Un red dot pensé pour l airsoft !

Begadi PRO RD2 Solar : un point rouge réellement pensé pour l’airsoft

 

 

Le marché du point rouge est devenu tellement vaste qu’il est aujourd’hui assez difficile de trouver quelque chose de réellement original. Entre les modèles directement issus du monde du tir, les versions économiques et les innombrables optiques cheap plus ou moins inspirées de modèles existants, nous avons franchement l’embarras du choix pour équiper nos répliques.

Alors pourquoi s’intéresser particulièrement à ce Begadi PRO RD2 Solar ?

Parce que Begadi semble avoir pris le problème dans l’autre sens. Plutôt que de partir d’une optique conçue pour le tir en considérant qu’elle fonctionnera également très bien sur une réplique, le cahier des charges du RD2 a été pensé autour de l’airsoft.

 

Un red dot plutôt classique… en apparence

 

Le RD2 arrive dans une petite boîte rigide qui protège correctement l’optique et ses accessoires. On ouvre, on le sort et, au premier regard, rien de particulièrement spectaculaire. Nous sommes face à un red dot ouvert aux proportions assez conventionnelles.

Le RD2 est compact, discret et trouve naturellement sa place aussi bien sur une petite réplique que sur un AEG ou un SMG. Le dessin reste sobre malgré les différentes fonctions intégrées au boîtier et je le trouve même plutôt fin d’allure.

 

Un tout petit point pour aller chercher un peu plus loin

 

On allume le RD2 et sa première vraie particularité apparaît immédiatement : le point ne mesure que 1 MOA.
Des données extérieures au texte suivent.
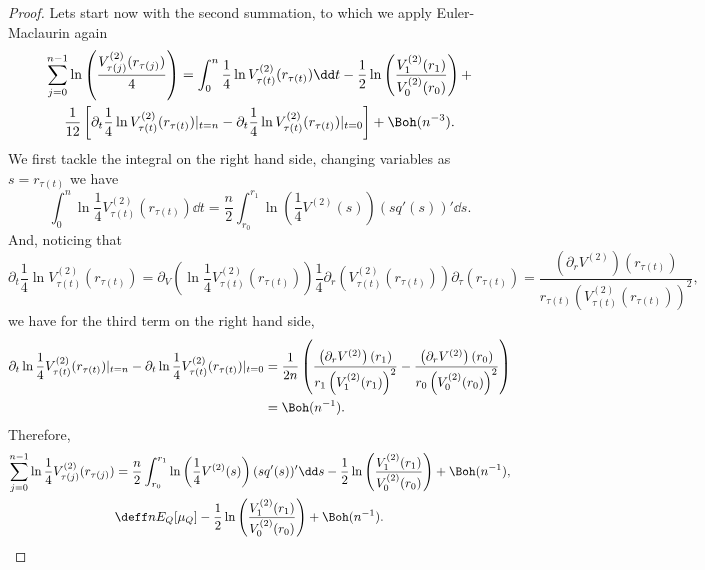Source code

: \begin{proof}
	Lets start now with the second summation, to which we apply Euler-Maclaurin again
	\begin{multline}
		\sum_{j=0}^{n-1} \ln\left(\frac{V^{(2)}_{\tau(j)}(r_{\tau(j)})}{4}\right) = \int_{0}^{n} \frac{1}{4} \ln V^{(2)}_{\tau(t)}(r_{\tau(t)}) \dd t - \frac{1}{2} \ln \left( \frac{V^{(2)}_{1}(r_1)}{V^{(2)}_{0}(r_{0})} \right) + \\ \frac{1}{12} \left[ \partial_t \frac{1}{4} \ln V^{(2)}_{\tau(t)}(r_{\tau(t)}) |_{t=n} - \partial_t \frac{1}{4} \ln V^{(2)}_{\tau(t)}(r_{\tau(t)}) |_{t=0}\right]  + \Boh(n^{-3}).
	\end{multline}
	We first tackle the integral on the right hand side, changing variables as $s = r_{\tau(t)}$ we have
	\begin{equation}
		\int_{0}^{n} \ln \frac{1}{4} V^{(2)}_{\tau(t)}(r_{\tau(t)}) \dd t = \frac{n}{2} \int_{r_0}^{r_1} \ln\left( \frac{1}{4} V^{(2)}(s)\right) (sq'(s))' \dd s.
	\end{equation}
	And, noticing that
	\begin{equation}
		\partial_t \frac{1}{4} \ln V^{(2)}_{\tau(t)}(r_{\tau(t)}) = \partial_V \left( \ln \frac{1}{4} V^{(2)}_{\tau(t)}(r_{\tau(t)}) \right) \frac{1}{4} \partial_r \left( V^{(2)}_{\tau(t)}(r_{\tau(t)}) \right) \partial_\tau \left( r_{\tau(t)} \right) = \frac{\left(\partial_r V^{(2)}\right)(r_{\tau(t)})}{r_{\tau(t)} \left( V^{(2)}_{\tau(t)}(r_{\tau(t)})\right)^2},
	\end{equation}
	we have for the third term on the right hand side, 
	\begin{align}
		\partial_t \ln \frac{1}{4} V^{(2)}_{\tau(t)}(r_{\tau(t)}) |_{t=n} - \partial_t \ln \frac{1}{4} V^{(2)}_{\tau(t)}(r_{\tau(t)}) |_{t=0} & = \frac{1}{2n} \left( \frac{\left(\partial_r V^{(2)}\right)(r_{1})}{r_1 \left( V^{(2)}_1(r_1)\right)^2} - \frac{\left(\partial_r V^{(2)}\right)(r_{0})}{r_0 \left( V^{(2)}_0(r_0)\right)^2}\right) \\ & = \Boh(n^{-1}).
	\end{align}
	Therefore,
	\begin{align}
		\sum_{j=0}^{n-1}  \ln \frac{1}{4} V^{(2)}_{\tau(j)}(r_{\tau(j)})  & = \frac{n}{2} \int_{r_0}^{r_1} \ln\left(\frac{1}{4} V^{(2)}(s)\right) (sq'(s))' \dd s  -   \frac{1}{2} \ln \left( \frac{V^{(2)}_{1}(r_1)}{V^{(2)}_{0}(r_{0})} \right) + \Boh(n^{-1}), \\
		& \deff n E_Q[\mu_Q]  -   \frac{1}{2} \ln \left( \frac{V^{(2)}_{1}(r_1)}{V^{(2)}_{0}(r_{0})} \right) + \Boh(n^{-1}).		
		\label{Equation: logV annulus}
	\end{align}
	

\end{proof}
C’est très fin pour de l’airsoft. À dix ou quinze mètres, soyons réalistes, quelques MOA supplémentaires ne changeraient probablement pas grand-chose. À 50 ou 60 mètres, en revanche, un petit point masque moins la cible et permet de travailler plus proprement avec une réplique suffisamment régulière pour exploiter ces distances.

Cette finesse demande simplement d’adapter la luminosité. En extérieur, il ne faut pas hésiter à « pousser » le point pour le récupérer immédiatement. À faible intensité, 1 MOA devient vite très discret ; une fois la puissance correctement adaptée aux conditions, on profite au contraire d’un réticule précis qui masque très peu la cible.

Les commandes sont à l’image du reste : simples. Une pression sur le bouton +, situé à gauche, allume le RD2 puis augmente l’intensité du point. Le bouton , à droite, la diminue. Pour éteindre l’optique, on maintient les deux boutons simultanément pendant trois secondes. On comprend le fonctionnement immédiatement et on retrouve facilement les commandes sous les doigts.

 

 

Deux petits panneaux solaires… et une pile 1632

 

En regardant le RD2 par-dessus, difficile de manquer les deux petits panneaux solaires intégrés au boîtier. Ils viennent seconder la pile et, sur le principe, permettent d’en prolonger l’autonomie.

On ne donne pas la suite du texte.